Home Health Medicare News: On Tuesday, the Supreme Court ruled in a 5-4 decision that home health agencies and other healthcare providers such as physicians and dentists cannot sue states for lowered Medicaid reimbursement rates. Many organizations believe this ruling has dismal implications for the rights of caregiving organizations who regularly bill Medicare and statewide Medicaid rates.
Five providers of in-home care and other caregiving services in Idaho claimed that the state was violating the Medicaid law by maintaining reimbursement levels from 2006, despite rising costs of healthcare.
According to the provision of a payment rates law for Medicaid, rates must be high enough “to enlist enough providers so that care and services are available under the plan at least to the extent that such care and services are available to the general population in the geographic area”.
Despite the Ninth Circuit Court of Appeals siding with plaintiffs, the Supreme Court reversed that ruling. As of now, it’s unclear as to what effects this ruling will have on the Medicaid program.
According to a recent article in the LA Times, California has adopted provisions to lower payments for Medicaid. However, before the cutbacks were implemented, several healthcare providers sued the state by stating that the reduced rates violate the Medicaid Act. The legislation says the payments to providers should be "consistent with efficiency, economy and quality of care" and should be "sufficient to enlist enough providers" to serve the local population. Several judges in California sided with the plaintiffs and stated that the cutbacks would indeed violate provisions set forth in the Medicaid Act.
However, in Idaho, the high court stated that the Medicaid Act did not give authorization to judges for intervention on behalf of doctors and other providers. "We hold that Medicaid providers have no right to seek injunctive relief" in court, said Justice Antonin Scalia, writing for the majority.
"The court's error today has very real consequences," she wrote.
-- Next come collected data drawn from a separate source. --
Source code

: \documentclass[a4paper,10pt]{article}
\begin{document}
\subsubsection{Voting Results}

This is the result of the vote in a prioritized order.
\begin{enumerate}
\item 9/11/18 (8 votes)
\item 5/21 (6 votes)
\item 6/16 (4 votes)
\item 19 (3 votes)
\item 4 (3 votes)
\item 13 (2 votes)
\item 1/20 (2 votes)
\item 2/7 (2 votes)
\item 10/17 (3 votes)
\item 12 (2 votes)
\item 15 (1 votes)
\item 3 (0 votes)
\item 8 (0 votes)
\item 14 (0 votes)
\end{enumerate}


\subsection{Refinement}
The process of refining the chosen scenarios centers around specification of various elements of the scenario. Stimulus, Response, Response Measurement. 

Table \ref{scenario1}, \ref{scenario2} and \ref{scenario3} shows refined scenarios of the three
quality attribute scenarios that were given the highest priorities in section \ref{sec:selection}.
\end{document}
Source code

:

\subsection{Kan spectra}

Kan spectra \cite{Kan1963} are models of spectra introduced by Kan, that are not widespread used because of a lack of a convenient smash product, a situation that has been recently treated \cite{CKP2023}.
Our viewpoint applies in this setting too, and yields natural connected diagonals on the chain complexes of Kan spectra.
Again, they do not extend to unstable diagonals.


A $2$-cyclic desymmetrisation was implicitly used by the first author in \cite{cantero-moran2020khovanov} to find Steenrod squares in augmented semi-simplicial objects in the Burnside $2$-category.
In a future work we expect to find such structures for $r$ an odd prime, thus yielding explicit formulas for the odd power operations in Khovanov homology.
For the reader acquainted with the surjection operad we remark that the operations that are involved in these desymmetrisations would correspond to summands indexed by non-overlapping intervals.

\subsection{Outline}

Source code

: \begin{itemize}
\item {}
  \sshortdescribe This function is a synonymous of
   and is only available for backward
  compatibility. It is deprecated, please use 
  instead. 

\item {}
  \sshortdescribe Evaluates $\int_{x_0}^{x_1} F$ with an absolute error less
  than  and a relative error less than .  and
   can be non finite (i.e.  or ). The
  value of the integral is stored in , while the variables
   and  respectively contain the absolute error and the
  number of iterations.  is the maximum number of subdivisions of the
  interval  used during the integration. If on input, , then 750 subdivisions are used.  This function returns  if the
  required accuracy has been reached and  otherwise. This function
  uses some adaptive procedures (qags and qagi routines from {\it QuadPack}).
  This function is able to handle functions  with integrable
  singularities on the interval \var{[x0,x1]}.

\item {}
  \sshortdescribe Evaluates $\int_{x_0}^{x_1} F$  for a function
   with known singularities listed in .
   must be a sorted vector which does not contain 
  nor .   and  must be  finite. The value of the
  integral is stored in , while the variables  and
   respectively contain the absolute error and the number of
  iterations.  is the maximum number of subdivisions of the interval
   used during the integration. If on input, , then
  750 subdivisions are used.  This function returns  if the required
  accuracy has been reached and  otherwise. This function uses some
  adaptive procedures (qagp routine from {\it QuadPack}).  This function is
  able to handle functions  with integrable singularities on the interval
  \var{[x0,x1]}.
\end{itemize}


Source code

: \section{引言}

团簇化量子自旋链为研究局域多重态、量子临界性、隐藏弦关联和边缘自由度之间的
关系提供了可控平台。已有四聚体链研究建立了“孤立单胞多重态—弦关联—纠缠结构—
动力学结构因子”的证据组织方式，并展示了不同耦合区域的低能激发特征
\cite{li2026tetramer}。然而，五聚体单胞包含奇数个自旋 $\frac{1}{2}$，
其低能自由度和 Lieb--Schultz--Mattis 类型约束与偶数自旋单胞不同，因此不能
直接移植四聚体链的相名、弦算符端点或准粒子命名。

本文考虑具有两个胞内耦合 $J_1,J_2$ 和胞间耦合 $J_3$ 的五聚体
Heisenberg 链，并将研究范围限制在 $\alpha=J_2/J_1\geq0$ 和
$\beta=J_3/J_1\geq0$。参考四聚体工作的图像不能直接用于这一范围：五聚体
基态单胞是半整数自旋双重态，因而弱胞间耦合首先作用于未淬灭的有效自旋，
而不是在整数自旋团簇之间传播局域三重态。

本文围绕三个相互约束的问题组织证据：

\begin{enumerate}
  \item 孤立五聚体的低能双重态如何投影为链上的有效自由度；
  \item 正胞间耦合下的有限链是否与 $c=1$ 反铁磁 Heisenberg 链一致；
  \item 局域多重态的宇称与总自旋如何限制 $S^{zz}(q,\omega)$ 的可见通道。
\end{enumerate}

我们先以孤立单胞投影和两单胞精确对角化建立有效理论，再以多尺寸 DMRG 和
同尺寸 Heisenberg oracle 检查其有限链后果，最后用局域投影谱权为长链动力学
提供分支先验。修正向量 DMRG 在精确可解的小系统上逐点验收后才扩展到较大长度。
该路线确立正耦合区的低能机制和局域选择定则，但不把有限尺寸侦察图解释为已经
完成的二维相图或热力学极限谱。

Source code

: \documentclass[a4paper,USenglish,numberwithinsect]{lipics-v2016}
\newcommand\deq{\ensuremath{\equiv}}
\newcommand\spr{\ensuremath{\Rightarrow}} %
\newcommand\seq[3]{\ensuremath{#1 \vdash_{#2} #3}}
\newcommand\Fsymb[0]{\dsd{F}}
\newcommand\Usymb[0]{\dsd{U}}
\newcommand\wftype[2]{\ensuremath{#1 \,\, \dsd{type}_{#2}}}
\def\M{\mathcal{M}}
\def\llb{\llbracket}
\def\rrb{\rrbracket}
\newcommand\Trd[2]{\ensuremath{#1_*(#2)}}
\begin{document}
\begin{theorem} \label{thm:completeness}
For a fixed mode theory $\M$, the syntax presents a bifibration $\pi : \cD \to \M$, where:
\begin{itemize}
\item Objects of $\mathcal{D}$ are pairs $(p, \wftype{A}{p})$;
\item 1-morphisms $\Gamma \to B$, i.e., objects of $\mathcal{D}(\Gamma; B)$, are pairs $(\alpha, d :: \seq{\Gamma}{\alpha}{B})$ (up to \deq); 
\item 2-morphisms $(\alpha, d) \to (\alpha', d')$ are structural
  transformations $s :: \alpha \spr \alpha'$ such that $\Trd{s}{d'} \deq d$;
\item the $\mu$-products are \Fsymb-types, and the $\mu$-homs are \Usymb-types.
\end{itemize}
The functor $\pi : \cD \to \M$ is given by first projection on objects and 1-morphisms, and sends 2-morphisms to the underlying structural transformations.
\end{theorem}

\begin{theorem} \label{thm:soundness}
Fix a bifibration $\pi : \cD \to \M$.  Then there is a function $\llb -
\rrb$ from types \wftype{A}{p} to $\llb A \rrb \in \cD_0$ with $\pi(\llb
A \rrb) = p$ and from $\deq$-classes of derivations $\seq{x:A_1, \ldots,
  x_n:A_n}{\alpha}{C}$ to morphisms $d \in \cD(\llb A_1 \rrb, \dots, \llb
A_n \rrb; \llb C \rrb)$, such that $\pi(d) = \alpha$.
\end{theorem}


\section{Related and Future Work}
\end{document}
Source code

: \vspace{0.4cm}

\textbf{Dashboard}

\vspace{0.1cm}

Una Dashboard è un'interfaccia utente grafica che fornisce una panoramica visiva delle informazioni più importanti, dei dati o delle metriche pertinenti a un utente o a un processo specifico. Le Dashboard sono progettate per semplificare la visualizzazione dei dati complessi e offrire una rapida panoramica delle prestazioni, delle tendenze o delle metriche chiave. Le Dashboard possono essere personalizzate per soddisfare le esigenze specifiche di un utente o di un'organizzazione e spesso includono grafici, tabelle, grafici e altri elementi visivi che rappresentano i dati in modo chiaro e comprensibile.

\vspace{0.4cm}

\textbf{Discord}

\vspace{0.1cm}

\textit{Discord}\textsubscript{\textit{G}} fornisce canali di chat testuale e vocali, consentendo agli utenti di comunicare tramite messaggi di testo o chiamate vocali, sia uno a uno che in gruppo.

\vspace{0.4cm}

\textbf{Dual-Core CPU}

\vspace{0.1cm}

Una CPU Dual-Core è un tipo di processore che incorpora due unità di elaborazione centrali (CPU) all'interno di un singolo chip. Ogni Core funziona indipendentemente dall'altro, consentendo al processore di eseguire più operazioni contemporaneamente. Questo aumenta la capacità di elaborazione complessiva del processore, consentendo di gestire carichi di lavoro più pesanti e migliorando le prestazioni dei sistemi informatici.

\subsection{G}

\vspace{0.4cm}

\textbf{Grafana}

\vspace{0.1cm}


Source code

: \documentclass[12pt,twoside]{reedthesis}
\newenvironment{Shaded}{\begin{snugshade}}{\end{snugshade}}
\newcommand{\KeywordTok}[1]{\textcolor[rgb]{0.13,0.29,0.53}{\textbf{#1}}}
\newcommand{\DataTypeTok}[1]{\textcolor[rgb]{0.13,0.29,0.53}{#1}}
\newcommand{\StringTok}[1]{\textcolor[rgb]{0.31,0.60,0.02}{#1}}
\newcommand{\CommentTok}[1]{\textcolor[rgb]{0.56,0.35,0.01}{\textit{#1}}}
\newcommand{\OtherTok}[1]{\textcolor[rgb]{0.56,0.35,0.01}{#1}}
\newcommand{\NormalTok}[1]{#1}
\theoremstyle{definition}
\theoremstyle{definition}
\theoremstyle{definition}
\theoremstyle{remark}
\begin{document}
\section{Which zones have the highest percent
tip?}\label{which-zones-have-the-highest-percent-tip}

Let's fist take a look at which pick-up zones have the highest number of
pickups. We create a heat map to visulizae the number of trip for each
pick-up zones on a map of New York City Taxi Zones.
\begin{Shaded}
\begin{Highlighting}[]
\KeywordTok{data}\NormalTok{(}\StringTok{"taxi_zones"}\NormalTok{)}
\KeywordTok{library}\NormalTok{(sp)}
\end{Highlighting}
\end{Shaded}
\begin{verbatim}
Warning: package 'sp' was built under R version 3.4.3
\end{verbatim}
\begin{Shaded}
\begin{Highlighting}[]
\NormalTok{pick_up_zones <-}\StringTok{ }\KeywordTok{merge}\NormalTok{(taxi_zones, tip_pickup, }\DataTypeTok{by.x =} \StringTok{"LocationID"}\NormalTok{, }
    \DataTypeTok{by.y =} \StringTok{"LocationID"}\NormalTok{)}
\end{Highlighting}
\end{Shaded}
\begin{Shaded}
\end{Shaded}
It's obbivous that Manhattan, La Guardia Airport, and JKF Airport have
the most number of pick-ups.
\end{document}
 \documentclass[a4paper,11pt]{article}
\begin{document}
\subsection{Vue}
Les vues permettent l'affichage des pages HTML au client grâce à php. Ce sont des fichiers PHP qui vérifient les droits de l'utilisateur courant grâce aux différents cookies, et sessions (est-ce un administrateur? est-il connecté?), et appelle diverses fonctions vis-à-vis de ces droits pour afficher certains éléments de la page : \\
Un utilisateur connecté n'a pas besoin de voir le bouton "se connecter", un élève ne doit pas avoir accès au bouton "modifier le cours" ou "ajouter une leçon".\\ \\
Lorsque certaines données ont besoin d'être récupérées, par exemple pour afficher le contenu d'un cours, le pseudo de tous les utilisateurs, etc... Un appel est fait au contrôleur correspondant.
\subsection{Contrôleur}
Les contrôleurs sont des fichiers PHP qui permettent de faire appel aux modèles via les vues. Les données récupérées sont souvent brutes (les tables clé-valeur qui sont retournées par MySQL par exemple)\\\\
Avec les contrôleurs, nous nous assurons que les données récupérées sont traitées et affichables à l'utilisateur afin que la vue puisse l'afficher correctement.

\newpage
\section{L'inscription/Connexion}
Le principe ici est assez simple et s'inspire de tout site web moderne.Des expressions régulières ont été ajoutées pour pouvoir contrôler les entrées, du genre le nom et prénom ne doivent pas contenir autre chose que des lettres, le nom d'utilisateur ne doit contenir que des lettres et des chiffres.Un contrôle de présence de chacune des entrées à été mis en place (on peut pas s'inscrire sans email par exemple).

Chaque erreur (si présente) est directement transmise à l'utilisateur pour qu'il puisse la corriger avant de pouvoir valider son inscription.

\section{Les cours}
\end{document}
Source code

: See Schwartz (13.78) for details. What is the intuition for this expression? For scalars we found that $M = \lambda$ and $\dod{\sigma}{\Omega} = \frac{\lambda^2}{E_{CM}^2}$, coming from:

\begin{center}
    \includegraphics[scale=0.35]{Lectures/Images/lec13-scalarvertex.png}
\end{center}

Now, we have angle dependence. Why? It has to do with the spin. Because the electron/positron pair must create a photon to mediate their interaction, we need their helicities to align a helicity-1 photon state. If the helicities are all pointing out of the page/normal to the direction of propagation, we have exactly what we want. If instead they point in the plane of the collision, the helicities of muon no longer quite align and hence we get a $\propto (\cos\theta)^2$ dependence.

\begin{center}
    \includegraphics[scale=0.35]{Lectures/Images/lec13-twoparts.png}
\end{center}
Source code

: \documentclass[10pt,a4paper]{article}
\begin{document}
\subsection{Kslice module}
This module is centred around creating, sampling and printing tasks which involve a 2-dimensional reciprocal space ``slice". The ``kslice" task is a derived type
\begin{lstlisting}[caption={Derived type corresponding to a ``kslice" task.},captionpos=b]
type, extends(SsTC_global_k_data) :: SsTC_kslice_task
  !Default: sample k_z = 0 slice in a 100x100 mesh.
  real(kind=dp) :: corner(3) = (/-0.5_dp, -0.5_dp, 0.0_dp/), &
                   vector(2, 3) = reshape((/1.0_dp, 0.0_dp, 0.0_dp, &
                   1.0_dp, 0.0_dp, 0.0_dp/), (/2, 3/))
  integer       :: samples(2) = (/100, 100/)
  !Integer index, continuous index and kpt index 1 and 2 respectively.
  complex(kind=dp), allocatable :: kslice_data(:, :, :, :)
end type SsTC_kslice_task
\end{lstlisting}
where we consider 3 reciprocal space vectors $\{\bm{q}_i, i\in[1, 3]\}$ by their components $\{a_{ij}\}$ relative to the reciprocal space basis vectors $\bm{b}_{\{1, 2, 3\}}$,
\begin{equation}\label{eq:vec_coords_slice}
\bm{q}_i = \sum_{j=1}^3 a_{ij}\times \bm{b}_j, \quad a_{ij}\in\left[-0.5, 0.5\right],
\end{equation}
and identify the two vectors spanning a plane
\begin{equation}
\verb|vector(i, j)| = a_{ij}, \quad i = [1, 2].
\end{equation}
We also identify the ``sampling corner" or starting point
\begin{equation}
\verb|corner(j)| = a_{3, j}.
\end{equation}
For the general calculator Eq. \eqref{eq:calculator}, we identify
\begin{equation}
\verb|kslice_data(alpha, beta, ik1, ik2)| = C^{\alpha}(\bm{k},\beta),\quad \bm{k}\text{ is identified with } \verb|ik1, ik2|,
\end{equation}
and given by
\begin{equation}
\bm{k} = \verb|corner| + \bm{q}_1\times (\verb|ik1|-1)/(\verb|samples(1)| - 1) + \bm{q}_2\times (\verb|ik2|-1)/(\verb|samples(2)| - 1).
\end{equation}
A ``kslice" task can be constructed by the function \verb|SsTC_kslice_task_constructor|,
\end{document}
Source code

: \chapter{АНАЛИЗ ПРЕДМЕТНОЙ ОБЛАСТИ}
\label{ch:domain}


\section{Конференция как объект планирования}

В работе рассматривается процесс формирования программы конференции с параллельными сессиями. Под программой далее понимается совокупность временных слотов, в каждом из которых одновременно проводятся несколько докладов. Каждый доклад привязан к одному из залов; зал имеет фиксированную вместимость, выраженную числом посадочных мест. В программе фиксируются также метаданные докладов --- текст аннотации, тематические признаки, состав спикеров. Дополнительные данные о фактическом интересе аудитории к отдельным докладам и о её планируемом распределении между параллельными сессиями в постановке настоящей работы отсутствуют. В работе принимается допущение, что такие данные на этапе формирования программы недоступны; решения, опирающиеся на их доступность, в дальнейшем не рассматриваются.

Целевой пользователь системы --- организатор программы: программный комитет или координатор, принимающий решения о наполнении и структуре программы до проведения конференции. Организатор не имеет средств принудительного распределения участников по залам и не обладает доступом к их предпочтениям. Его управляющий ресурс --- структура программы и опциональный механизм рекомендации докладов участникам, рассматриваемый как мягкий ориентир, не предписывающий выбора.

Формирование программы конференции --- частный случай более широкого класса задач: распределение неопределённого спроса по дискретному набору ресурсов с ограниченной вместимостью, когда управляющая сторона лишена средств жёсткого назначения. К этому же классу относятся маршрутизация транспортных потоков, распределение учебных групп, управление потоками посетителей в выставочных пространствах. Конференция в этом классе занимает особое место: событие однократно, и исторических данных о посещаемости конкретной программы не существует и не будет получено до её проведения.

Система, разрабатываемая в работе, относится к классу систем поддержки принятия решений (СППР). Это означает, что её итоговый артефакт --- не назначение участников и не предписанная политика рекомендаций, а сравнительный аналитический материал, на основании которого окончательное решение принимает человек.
It will allow states to "set reimbursement rates so low that providers [are] unwilling to furnish a covered service for those who need it." Justices Anthony Kennedy, Ruth Bader Ginsburg and Elena Kagan joined in her dissent.
It is estimated that injunctions issued by judges "have cost California more than $1.5 billion by precluding the Department of Health Care Services from implementing cost reductions that the federal government determined are perfectly consistent with federal law" since 2008.
Several healthcare organization have continued to urge the court to protect Medicaid from state cutbacks.